▶ _What to produce_
Where does the word "теореме" show up in the records? Copy every line that has it.

▶ _Recorded information_
◇ ◇ ◇

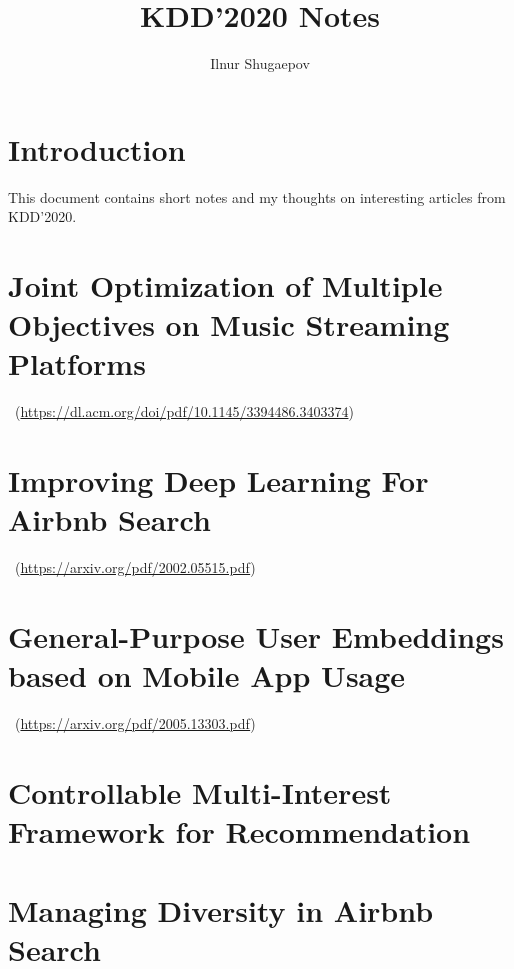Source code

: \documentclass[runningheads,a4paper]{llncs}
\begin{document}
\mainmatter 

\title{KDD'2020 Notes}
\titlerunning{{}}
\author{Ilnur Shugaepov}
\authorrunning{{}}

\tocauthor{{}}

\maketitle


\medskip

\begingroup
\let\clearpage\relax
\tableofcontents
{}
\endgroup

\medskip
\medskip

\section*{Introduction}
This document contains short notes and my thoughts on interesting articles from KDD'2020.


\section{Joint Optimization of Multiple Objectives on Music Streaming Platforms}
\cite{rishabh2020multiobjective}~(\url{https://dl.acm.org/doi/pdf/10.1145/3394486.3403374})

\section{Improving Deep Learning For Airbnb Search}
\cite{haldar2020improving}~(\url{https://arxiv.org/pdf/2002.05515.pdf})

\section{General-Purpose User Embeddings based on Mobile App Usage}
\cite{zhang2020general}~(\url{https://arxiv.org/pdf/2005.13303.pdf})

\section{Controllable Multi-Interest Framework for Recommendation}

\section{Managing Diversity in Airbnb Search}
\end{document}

◇ ◇ ◇

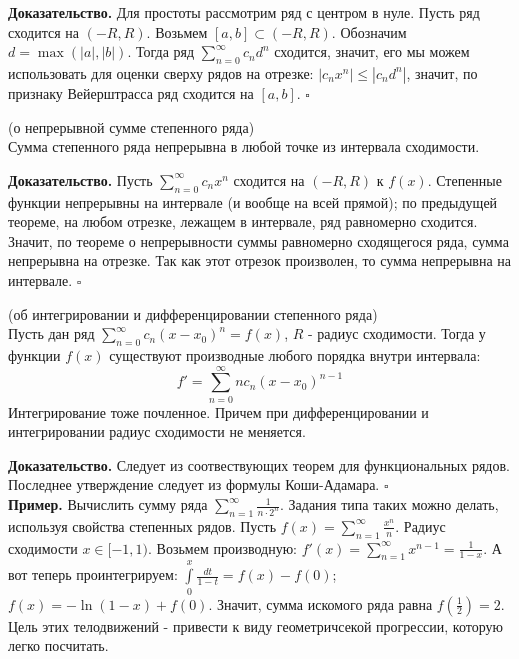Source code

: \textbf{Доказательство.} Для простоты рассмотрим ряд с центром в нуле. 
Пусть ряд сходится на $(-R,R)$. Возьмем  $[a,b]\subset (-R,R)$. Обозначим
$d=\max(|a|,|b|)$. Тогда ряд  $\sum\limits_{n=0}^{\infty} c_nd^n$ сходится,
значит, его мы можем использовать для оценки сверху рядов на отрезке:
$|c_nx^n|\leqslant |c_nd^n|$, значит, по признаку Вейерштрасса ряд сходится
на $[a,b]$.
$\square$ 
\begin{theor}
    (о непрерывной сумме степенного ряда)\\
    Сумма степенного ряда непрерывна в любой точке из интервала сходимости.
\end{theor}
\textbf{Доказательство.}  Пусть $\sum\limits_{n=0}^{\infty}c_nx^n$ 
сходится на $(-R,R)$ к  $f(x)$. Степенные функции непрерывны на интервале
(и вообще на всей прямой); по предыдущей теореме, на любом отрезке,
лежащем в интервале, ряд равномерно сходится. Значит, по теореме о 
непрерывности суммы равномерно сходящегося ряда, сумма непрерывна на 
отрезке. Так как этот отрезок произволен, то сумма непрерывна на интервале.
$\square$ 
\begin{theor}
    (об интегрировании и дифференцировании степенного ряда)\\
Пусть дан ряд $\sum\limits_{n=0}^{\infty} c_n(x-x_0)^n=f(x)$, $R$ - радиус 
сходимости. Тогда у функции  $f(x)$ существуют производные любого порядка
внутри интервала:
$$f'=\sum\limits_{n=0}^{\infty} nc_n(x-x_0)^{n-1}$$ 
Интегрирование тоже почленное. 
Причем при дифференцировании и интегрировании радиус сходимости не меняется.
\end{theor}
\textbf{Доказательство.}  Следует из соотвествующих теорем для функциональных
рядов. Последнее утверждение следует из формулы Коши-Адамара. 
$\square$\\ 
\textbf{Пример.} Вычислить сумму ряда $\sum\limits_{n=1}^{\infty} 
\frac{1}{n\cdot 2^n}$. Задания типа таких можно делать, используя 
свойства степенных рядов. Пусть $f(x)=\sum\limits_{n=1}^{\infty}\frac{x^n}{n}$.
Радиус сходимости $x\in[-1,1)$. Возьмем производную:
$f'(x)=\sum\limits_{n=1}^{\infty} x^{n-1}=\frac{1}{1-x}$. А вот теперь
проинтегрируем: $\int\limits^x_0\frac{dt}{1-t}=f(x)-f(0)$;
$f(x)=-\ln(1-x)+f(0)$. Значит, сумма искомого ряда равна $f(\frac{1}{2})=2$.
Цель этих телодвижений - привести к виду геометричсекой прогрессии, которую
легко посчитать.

◇ ◇ ◇

▶ _Your solution_
(и вообще на всей прямой); по предыдущей теореме, на любом отрезке,
лежащем в интервале, ряд равномерно сходится. Значит, по теореме о 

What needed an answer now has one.